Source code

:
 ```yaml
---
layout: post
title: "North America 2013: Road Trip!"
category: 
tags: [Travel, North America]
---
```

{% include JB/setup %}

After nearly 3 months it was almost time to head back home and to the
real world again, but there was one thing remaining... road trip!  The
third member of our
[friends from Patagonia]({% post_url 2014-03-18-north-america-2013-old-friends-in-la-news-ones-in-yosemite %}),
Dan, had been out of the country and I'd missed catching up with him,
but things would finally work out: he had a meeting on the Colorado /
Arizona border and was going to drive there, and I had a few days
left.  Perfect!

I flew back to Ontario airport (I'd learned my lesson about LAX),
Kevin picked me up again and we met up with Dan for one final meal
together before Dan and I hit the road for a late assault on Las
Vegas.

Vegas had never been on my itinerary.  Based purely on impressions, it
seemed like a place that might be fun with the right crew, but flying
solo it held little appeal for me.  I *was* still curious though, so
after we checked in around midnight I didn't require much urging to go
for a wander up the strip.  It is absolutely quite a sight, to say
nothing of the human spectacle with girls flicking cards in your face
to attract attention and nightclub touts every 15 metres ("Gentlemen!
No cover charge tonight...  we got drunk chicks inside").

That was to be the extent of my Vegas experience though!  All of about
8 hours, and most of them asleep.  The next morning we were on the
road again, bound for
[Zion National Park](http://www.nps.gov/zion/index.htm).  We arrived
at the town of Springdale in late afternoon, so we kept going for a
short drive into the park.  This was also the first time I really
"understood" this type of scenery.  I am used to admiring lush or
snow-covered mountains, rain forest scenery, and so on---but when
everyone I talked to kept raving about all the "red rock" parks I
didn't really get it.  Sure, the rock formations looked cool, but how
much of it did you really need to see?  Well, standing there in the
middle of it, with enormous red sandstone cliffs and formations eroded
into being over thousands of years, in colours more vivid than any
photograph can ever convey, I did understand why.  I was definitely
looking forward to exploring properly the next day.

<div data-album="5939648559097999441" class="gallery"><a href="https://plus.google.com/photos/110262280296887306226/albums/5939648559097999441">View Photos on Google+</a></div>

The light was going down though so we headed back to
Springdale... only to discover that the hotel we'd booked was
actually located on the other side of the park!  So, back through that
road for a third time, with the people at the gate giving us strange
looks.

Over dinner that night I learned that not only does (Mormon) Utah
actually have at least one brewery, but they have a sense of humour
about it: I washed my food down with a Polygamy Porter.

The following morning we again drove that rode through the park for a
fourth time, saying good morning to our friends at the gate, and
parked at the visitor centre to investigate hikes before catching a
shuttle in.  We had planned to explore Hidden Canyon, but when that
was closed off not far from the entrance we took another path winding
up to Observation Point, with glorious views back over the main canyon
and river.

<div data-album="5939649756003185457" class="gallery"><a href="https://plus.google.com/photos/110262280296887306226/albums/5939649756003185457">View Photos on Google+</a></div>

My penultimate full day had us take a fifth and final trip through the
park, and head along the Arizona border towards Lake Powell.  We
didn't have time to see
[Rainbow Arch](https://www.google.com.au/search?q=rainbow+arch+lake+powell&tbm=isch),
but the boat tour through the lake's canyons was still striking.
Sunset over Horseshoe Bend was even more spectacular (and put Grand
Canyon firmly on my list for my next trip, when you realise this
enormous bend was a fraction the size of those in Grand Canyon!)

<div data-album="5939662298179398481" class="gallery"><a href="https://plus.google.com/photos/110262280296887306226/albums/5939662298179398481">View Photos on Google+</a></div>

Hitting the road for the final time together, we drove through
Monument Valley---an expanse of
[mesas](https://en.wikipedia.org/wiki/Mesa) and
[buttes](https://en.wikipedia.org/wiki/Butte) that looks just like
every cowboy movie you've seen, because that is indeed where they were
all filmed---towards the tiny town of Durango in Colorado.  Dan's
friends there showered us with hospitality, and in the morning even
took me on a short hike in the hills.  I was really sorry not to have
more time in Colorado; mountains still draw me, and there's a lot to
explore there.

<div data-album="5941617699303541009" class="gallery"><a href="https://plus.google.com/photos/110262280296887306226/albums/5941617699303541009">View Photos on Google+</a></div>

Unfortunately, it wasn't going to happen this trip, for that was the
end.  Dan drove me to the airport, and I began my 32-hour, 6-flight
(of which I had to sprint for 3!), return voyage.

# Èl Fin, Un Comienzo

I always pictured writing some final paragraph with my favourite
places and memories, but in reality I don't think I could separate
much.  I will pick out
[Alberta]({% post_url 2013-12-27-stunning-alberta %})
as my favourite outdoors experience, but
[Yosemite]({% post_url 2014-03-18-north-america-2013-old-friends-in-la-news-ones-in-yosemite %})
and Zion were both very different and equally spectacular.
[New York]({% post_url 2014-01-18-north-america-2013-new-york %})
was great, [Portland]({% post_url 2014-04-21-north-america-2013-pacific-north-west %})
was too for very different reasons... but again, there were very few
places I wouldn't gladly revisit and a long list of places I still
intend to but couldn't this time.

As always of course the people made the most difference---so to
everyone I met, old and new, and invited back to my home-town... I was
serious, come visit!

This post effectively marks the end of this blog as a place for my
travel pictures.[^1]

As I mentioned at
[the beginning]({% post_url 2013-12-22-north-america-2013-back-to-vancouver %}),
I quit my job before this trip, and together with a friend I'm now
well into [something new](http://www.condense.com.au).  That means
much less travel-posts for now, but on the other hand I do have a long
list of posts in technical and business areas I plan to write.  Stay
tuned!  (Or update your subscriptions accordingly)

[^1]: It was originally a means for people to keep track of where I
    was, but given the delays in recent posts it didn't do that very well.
---
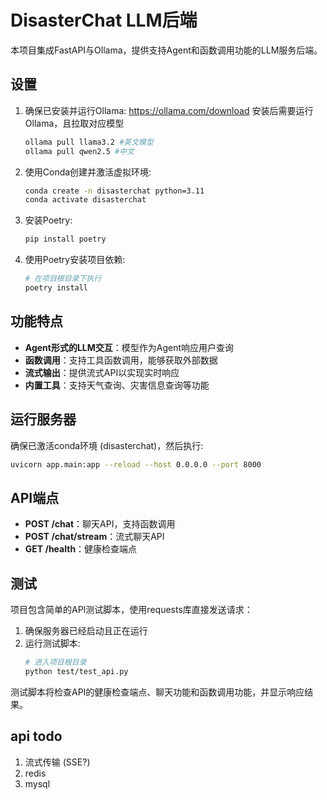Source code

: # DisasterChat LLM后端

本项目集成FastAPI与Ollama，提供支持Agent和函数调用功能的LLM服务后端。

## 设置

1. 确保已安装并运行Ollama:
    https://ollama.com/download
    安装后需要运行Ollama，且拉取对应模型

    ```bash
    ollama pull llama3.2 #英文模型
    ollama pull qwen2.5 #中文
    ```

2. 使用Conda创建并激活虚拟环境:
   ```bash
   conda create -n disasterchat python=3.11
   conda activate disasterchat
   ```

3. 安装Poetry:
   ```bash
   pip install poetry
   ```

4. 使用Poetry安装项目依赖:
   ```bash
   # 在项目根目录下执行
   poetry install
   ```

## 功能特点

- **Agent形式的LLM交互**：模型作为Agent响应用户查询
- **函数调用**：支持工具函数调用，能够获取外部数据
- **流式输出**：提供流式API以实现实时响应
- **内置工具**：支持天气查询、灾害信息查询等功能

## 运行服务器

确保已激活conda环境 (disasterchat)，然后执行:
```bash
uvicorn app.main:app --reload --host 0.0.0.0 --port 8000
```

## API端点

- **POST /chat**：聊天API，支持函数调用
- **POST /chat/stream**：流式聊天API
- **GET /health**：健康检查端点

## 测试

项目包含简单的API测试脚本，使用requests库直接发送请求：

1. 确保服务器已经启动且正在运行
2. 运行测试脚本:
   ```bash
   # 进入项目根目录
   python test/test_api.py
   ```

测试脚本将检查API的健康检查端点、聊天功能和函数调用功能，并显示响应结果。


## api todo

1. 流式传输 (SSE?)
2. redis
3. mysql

● What the task requires
After locating the line holding "[buttes](https://en.wikipedia.org/wiki/Butte) that looks" above, output exactly that line and every line after it through the line holding "took me on a". Include nothing else.

● Exercise response
[buttes](https://en.wikipedia.org/wiki/Butte) that looks just like
every cowboy movie you've seen, because that is indeed where they were
all filmed---towards the tiny town of Durango in Colorado.  Dan's
friends there showered us with hospitality, and in the morning even
took me on a short hike in the hills.  I was really sorry not to have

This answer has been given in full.